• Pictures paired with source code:

########################################

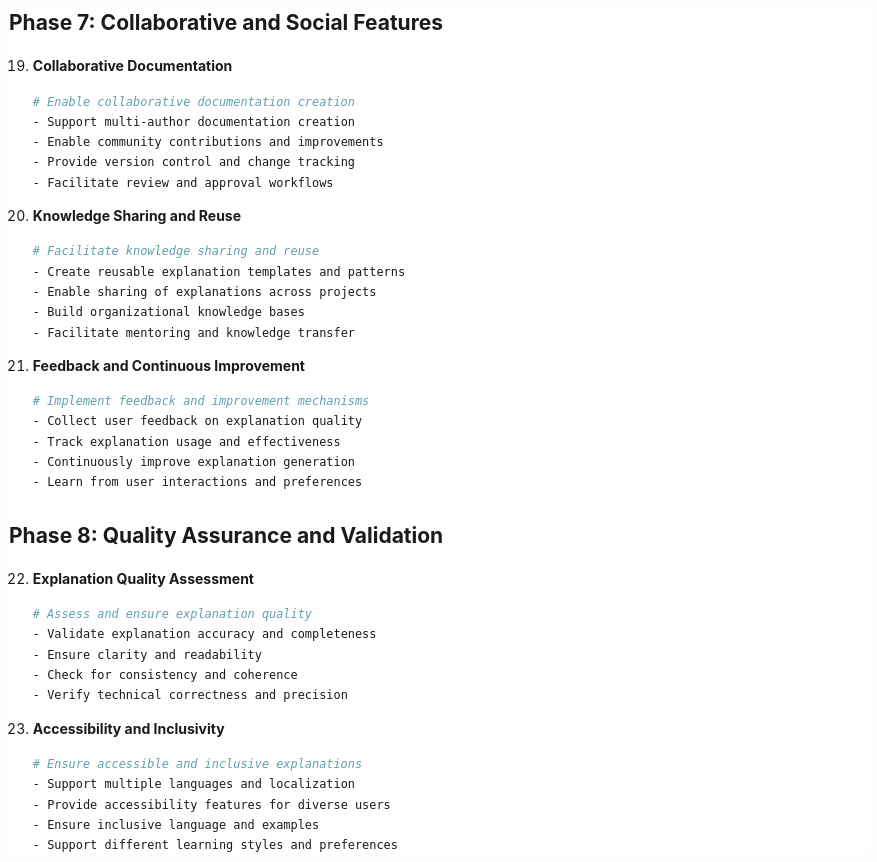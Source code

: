 ## Phase 7: Collaborative and Social Features

19. **Collaborative Documentation**

    ```bash
    # Enable collaborative documentation creation
    - Support multi-author documentation creation
    - Enable community contributions and improvements
    - Provide version control and change tracking
    - Facilitate review and approval workflows
    ```

20. **Knowledge Sharing and Reuse**

    ```bash
    # Facilitate knowledge sharing and reuse
    - Create reusable explanation templates and patterns
    - Enable sharing of explanations across projects
    - Build organizational knowledge bases
    - Facilitate mentoring and knowledge transfer
    ```

21. **Feedback and Continuous Improvement**

    ```bash
    # Implement feedback and improvement mechanisms
    - Collect user feedback on explanation quality
    - Track explanation usage and effectiveness
    - Continuously improve explanation generation
    - Learn from user interactions and preferences
    ```

## Phase 8: Quality Assurance and Validation

22. **Explanation Quality Assessment**

    ```bash
    # Assess and ensure explanation quality
    - Validate explanation accuracy and completeness
    - Ensure clarity and readability
    - Check for consistency and coherence
    - Verify technical correctness and precision
    ```

23. **Accessibility and Inclusivity**

    ```bash
    # Ensure accessible and inclusive explanations
    - Support multiple languages and localization
    - Provide accessibility features for diverse users
    - Ensure inclusive language and examples
    - Support different learning styles and preferences
    ```
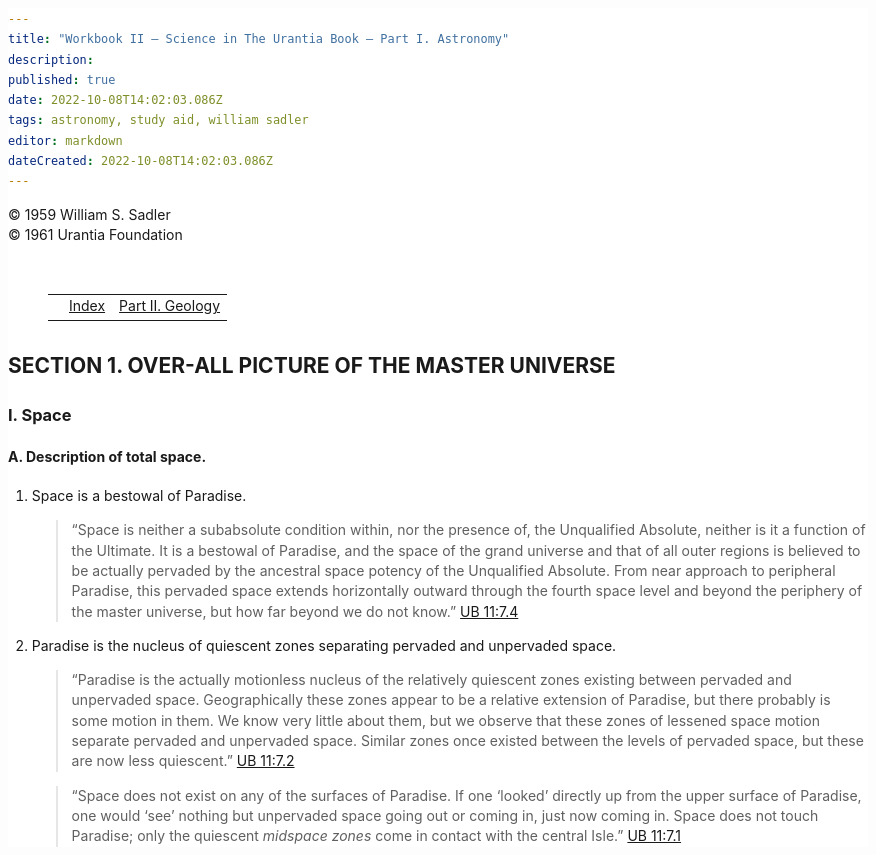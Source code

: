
 ```yaml
---
title: "Workbook II — Science in The Urantia Book — Part I. Astronomy"
description: 
published: true
date: 2022-10-08T14:02:03.086Z
tags: astronomy, study aid, william sadler
editor: markdown
dateCreated: 2022-10-08T14:02:03.086Z
---
```


<p class="v-card v-sheet theme--light grey lighten-3 px-2">© 1959 William S. Sadler<br>© 1961 Urantia Foundation</p>

<br>

<figure class="table chapter-navigator">
	<table>
		<tbody>
		<tr>
			<td></td>
			<td><a href="/en/article/William_S_Sadler/Workbook_2_Science#index">Index</a></td>
			<td><a href="/en/article/William_S_Sadler/Workbook_2_Science/2">Part II. Geology</a></td>
		</tr>
		</tbody>
	</table>
</figure>


## SECTION 1. OVER-ALL PICTURE OF THE MASTER UNIVERSE

### I. **Space**

#### A. Description of total space.

1. Space is a bestowal of Paradise.
	> “Space is neither a subabsolute condition within, nor the presence of, the Unqualified Absolute, neither is it a function of the Ultimate. It is a bestowal of Paradise, and the space of the grand universe and that of all outer regions is believed to be actually pervaded by the ancestral space potency of the Unqualified Absolute. From near approach to peripheral Paradise, this pervaded space extends horizontally outward through the fourth space level and beyond the periphery of the master universe, but how far beyond we do not know.” <a id="s34_542"></a>[UB 11:7.4](/en/The_Urantia_Book/11#p7_4)
2. Paradise is the nucleus of quiescent zones separating pervaded and unpervaded space.
	> “Paradise is the actually motionless nucleus of the relatively quiescent zones existing between pervaded and unpervaded space. Geographically these zones appear to be a relative extension of Paradise, but there probably is some motion in them. We know very little about them, but we observe that these zones of lessened space motion separate pervaded and unpervaded space. Similar zones once existed between the levels of pervaded space, but these are now less quiescent.” <a id="s36_476"></a>[UB 11:7.2](/en/The_Urantia_Book/11#p7_2)

	> “Space does not exist on any of the surfaces of Paradise. If one ‘looked’ directly up from the upper surface of Paradise, one would ‘see’ nothing but unpervaded space going out or coming in, just now coming in. Space does not touch Paradise; only the quiescent _midspace zones_ come in contact with the central Isle.” <a id="s38_321"></a>[UB 11:7.1](/en/The_Urantia_Book/11#p7_1)
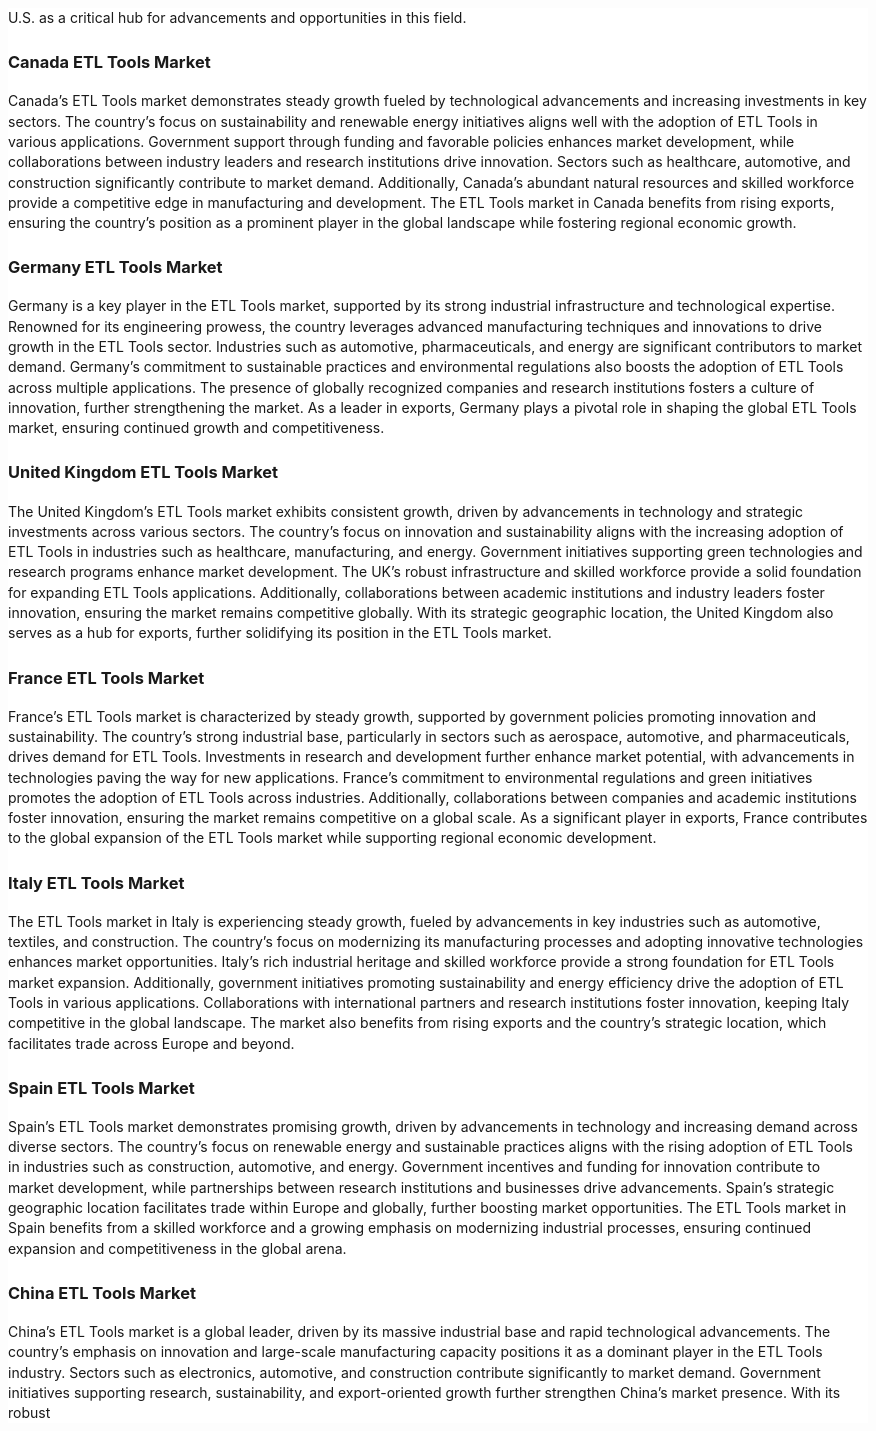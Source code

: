 U.S. as a critical hub for advancements and opportunities in this field.</p><h3>Canada ETL Tools Market</h3><p>Canada&rsquo;s ETL Tools market demonstrates steady growth fueled by technological advancements and increasing investments in key sectors. The country&rsquo;s focus on sustainability and renewable energy initiatives aligns well with the adoption of ETL Tools in various applications. Government support through funding and favorable policies enhances market development, while collaborations between industry leaders and research institutions drive innovation. Sectors such as healthcare, automotive, and construction significantly contribute to market demand. Additionally, Canada&rsquo;s abundant natural resources and skilled workforce provide a competitive edge in manufacturing and development. The ETL Tools market in Canada benefits from rising exports, ensuring the country&rsquo;s position as a prominent player in the global landscape while fostering regional economic growth.</p><h3>Germany ETL Tools Market</h3><p>Germany is a key player in the ETL Tools market, supported by its strong industrial infrastructure and technological expertise. Renowned for its engineering prowess, the country leverages advanced manufacturing techniques and innovations to drive growth in the ETL Tools sector. Industries such as automotive, pharmaceuticals, and energy are significant contributors to market demand. Germany&rsquo;s commitment to sustainable practices and environmental regulations also boosts the adoption of ETL Tools across multiple applications. The presence of globally recognized companies and research institutions fosters a culture of innovation, further strengthening the market. As a leader in exports, Germany plays a pivotal role in shaping the global ETL Tools market, ensuring continued growth and competitiveness.</p><h3>United Kingdom ETL Tools Market</h3><p>The United Kingdom&rsquo;s ETL Tools market exhibits consistent growth, driven by advancements in technology and strategic investments across various sectors. The country&rsquo;s focus on innovation and sustainability aligns with the increasing adoption of ETL Tools in industries such as healthcare, manufacturing, and energy. Government initiatives supporting green technologies and research programs enhance market development. The UK&rsquo;s robust infrastructure and skilled workforce provide a solid foundation for expanding ETL Tools applications. Additionally, collaborations between academic institutions and industry leaders foster innovation, ensuring the market remains competitive globally. With its strategic geographic location, the United Kingdom also serves as a hub for exports, further solidifying its position in the ETL Tools market.</p><h3>France ETL Tools Market</h3><p>France&rsquo;s ETL Tools market is characterized by steady growth, supported by government policies promoting innovation and sustainability. The country&rsquo;s strong industrial base, particularly in sectors such as aerospace, automotive, and pharmaceuticals, drives demand for ETL Tools. Investments in research and development further enhance market potential, with advancements in technologies paving the way for new applications. France&rsquo;s commitment to environmental regulations and green initiatives promotes the adoption of ETL Tools across industries. Additionally, collaborations between companies and academic institutions foster innovation, ensuring the market remains competitive on a global scale. As a significant player in exports, France contributes to the global expansion of the ETL Tools market while supporting regional economic development.</p><h3>Italy ETL Tools Market</h3><p>The ETL Tools market in Italy is experiencing steady growth, fueled by advancements in key industries such as automotive, textiles, and construction. The country&rsquo;s focus on modernizing its manufacturing processes and adopting innovative technologies enhances market opportunities. Italy&rsquo;s rich industrial heritage and skilled workforce provide a strong foundation for ETL Tools market expansion. Additionally, government initiatives promoting sustainability and energy efficiency drive the adoption of ETL Tools in various applications. Collaborations with international partners and research institutions foster innovation, keeping Italy competitive in the global landscape. The market also benefits from rising exports and the country&rsquo;s strategic location, which facilitates trade across Europe and beyond.</p><h3>Spain ETL Tools Market</h3><p>Spain&rsquo;s ETL Tools market demonstrates promising growth, driven by advancements in technology and increasing demand across diverse sectors. The country&rsquo;s focus on renewable energy and sustainable practices aligns with the rising adoption of ETL Tools in industries such as construction, automotive, and energy. Government incentives and funding for innovation contribute to market development, while partnerships between research institutions and businesses drive advancements. Spain&rsquo;s strategic geographic location facilitates trade within Europe and globally, further boosting market opportunities. The ETL Tools market in Spain benefits from a skilled workforce and a growing emphasis on modernizing industrial processes, ensuring continued expansion and competitiveness in the global arena.</p><h3>China ETL Tools Market</h3><p>China&rsquo;s ETL Tools market is a global leader, driven by its massive industrial base and rapid technological advancements. The country&rsquo;s emphasis on innovation and large-scale manufacturing capacity positions it as a dominant player in the ETL Tools industry. Sectors such as electronics, automotive, and construction contribute significantly to market demand. Government initiatives supporting research, sustainability, and export-oriented growth further strengthen China&rsquo;s market presence. With its robust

########################################

• ASSIGNED TASK: Your reply should be the entries above, repeated exactly and free of pictures.

• RESPONSE AREA:
Source code

: ## Phase 7: Collaborative and Social Features

19. **Collaborative Documentation**

    ```bash
    # Enable collaborative documentation creation
    - Support multi-author documentation creation
    - Enable community contributions and improvements
    - Provide version control and change tracking
    - Facilitate review and approval workflows
    ```

20. **Knowledge Sharing and Reuse**

    ```bash
    # Facilitate knowledge sharing and reuse
    - Create reusable explanation templates and patterns
    - Enable sharing of explanations across projects
    - Build organizational knowledge bases
    - Facilitate mentoring and knowledge transfer
    ```

21. **Feedback and Continuous Improvement**

    ```bash
    # Implement feedback and improvement mechanisms
    - Collect user feedback on explanation quality
    - Track explanation usage and effectiveness
    - Continuously improve explanation generation
    - Learn from user interactions and preferences
    ```

## Phase 8: Quality Assurance and Validation

22. **Explanation Quality Assessment**

    ```bash
    # Assess and ensure explanation quality
    - Validate explanation accuracy and completeness
    - Ensure clarity and readability
    - Check for consistency and coherence
    - Verify technical correctness and precision
    ```

23. **Accessibility and Inclusivity**

    ```bash
    # Ensure accessible and inclusive explanations
    - Support multiple languages and localization
    - Provide accessibility features for diverse users
    - Ensure inclusive language and examples
    - Support different learning styles and preferences
    ```
Source code

:
 ```yaml
---
title: "Workbook II — Science in The Urantia Book — Part I. Astronomy"
description: 
published: true
date: 2022-10-08T14:02:03.086Z
tags: astronomy, study aid, william sadler
editor: markdown
dateCreated: 2022-10-08T14:02:03.086Z
---
```


<p class="v-card v-sheet theme--light grey lighten-3 px-2">© 1959 William S. Sadler<br>© 1961 Urantia Foundation</p>

<br>

<figure class="table chapter-navigator">
	<table>
		<tbody>
		<tr>
			<td></td>
			<td><a href="/en/article/William_S_Sadler/Workbook_2_Science#index">Index</a></td>
			<td><a href="/en/article/William_S_Sadler/Workbook_2_Science/2">Part II. Geology</a></td>
		</tr>
		</tbody>
	</table>
</figure>


## SECTION 1. OVER-ALL PICTURE OF THE MASTER UNIVERSE

### I. **Space**

#### A. Description of total space.

1. Space is a bestowal of Paradise.
	> “Space is neither a subabsolute condition within, nor the presence of, the Unqualified Absolute, neither is it a function of the Ultimate. It is a bestowal of Paradise, and the space of the grand universe and that of all outer regions is believed to be actually pervaded by the ancestral space potency of the Unqualified Absolute. From near approach to peripheral Paradise, this pervaded space extends horizontally outward through the fourth space level and beyond the periphery of the master universe, but how far beyond we do not know.” <a id="s34_542"></a>[UB 11:7.4](/en/The_Urantia_Book/11#p7_4)
2. Paradise is the nucleus of quiescent zones separating pervaded and unpervaded space.
	> “Paradise is the actually motionless nucleus of the relatively quiescent zones existing between pervaded and unpervaded space. Geographically these zones appear to be a relative extension of Paradise, but there probably is some motion in them. We know very little about them, but we observe that these zones of lessened space motion separate pervaded and unpervaded space. Similar zones once existed between the levels of pervaded space, but these are now less quiescent.” <a id="s36_476"></a>[UB 11:7.2](/en/The_Urantia_Book/11#p7_2)

	> “Space does not exist on any of the surfaces of Paradise. If one ‘looked’ directly up from the upper surface of Paradise, one would ‘see’ nothing but unpervaded space going out or coming in, just now coming in. Space does not touch Paradise; only the quiescent _midspace zones_ come in contact with the central Isle.” <a id="s38_321"></a>[UB 11:7.1](/en/The_Urantia_Book/11#p7_1)
Source code

: U.S. as a critical hub for advancements and opportunities in this field.</p><h3>Canada ETL Tools Market</h3><p>Canada&rsquo;s ETL Tools market demonstrates steady growth fueled by technological advancements and increasing investments in key sectors. The country&rsquo;s focus on sustainability and renewable energy initiatives aligns well with the adoption of ETL Tools in various applications. Government support through funding and favorable policies enhances market development, while collaborations between industry leaders and research institutions drive innovation. Sectors such as healthcare, automotive, and construction significantly contribute to market demand. Additionally, Canada&rsquo;s abundant natural resources and skilled workforce provide a competitive edge in manufacturing and development. The ETL Tools market in Canada benefits from rising exports, ensuring the country&rsquo;s position as a prominent player in the global landscape while fostering regional economic growth.</p><h3>Germany ETL Tools Market</h3><p>Germany is a key player in the ETL Tools market, supported by its strong industrial infrastructure and technological expertise. Renowned for its engineering prowess, the country leverages advanced manufacturing techniques and innovations to drive growth in the ETL Tools sector. Industries such as automotive, pharmaceuticals, and energy are significant contributors to market demand. Germany&rsquo;s commitment to sustainable practices and environmental regulations also boosts the adoption of ETL Tools across multiple applications. The presence of globally recognized companies and research institutions fosters a culture of innovation, further strengthening the market. As a leader in exports, Germany plays a pivotal role in shaping the global ETL Tools market, ensuring continued growth and competitiveness.</p><h3>United Kingdom ETL Tools Market</h3><p>The United Kingdom&rsquo;s ETL Tools market exhibits consistent growth, driven by advancements in technology and strategic investments across various sectors. The country&rsquo;s focus on innovation and sustainability aligns with the increasing adoption of ETL Tools in industries such as healthcare, manufacturing, and energy. Government initiatives supporting green technologies and research programs enhance market development. The UK&rsquo;s robust infrastructure and skilled workforce provide a solid foundation for expanding ETL Tools applications. Additionally, collaborations between academic institutions and industry leaders foster innovation, ensuring the market remains competitive globally. With its strategic geographic location, the United Kingdom also serves as a hub for exports, further solidifying its position in the ETL Tools market.</p><h3>France ETL Tools Market</h3><p>France&rsquo;s ETL Tools market is characterized by steady growth, supported by government policies promoting innovation and sustainability. The country&rsquo;s strong industrial base, particularly in sectors such as aerospace, automotive, and pharmaceuticals, drives demand for ETL Tools. Investments in research and development further enhance market potential, with advancements in technologies paving the way for new applications. France&rsquo;s commitment to environmental regulations and green initiatives promotes the adoption of ETL Tools across industries. Additionally, collaborations between companies and academic institutions foster innovation, ensuring the market remains competitive on a global scale. As a significant player in exports, France contributes to the global expansion of the ETL Tools market while supporting regional economic development.</p><h3>Italy ETL Tools Market</h3><p>The ETL Tools market in Italy is experiencing steady growth, fueled by advancements in key industries such as automotive, textiles, and construction. The country&rsquo;s focus on modernizing its manufacturing processes and adopting innovative technologies enhances market opportunities. Italy&rsquo;s rich industrial heritage and skilled workforce provide a strong foundation for ETL Tools market expansion. Additionally, government initiatives promoting sustainability and energy efficiency drive the adoption of ETL Tools in various applications. Collaborations with international partners and research institutions foster innovation, keeping Italy competitive in the global landscape. The market also benefits from rising exports and the country&rsquo;s strategic location, which facilitates trade across Europe and beyond.</p><h3>Spain ETL Tools Market</h3><p>Spain&rsquo;s ETL Tools market demonstrates promising growth, driven by advancements in technology and increasing demand across diverse sectors. The country&rsquo;s focus on renewable energy and sustainable practices aligns with the rising adoption of ETL Tools in industries such as construction, automotive, and energy. Government incentives and funding for innovation contribute to market development, while partnerships between research institutions and businesses drive advancements. Spain&rsquo;s strategic geographic location facilitates trade within Europe and globally, further boosting market opportunities. The ETL Tools market in Spain benefits from a skilled workforce and a growing emphasis on modernizing industrial processes, ensuring continued expansion and competitiveness in the global arena.</p><h3>China ETL Tools Market</h3><p>China&rsquo;s ETL Tools market is a global leader, driven by its massive industrial base and rapid technological advancements. The country&rsquo;s emphasis on innovation and large-scale manufacturing capacity positions it as a dominant player in the ETL Tools industry. Sectors such as electronics, automotive, and construction contribute significantly to market demand. Government initiatives supporting research, sustainability, and export-oriented growth further strengthen China&rsquo;s market presence. With its robust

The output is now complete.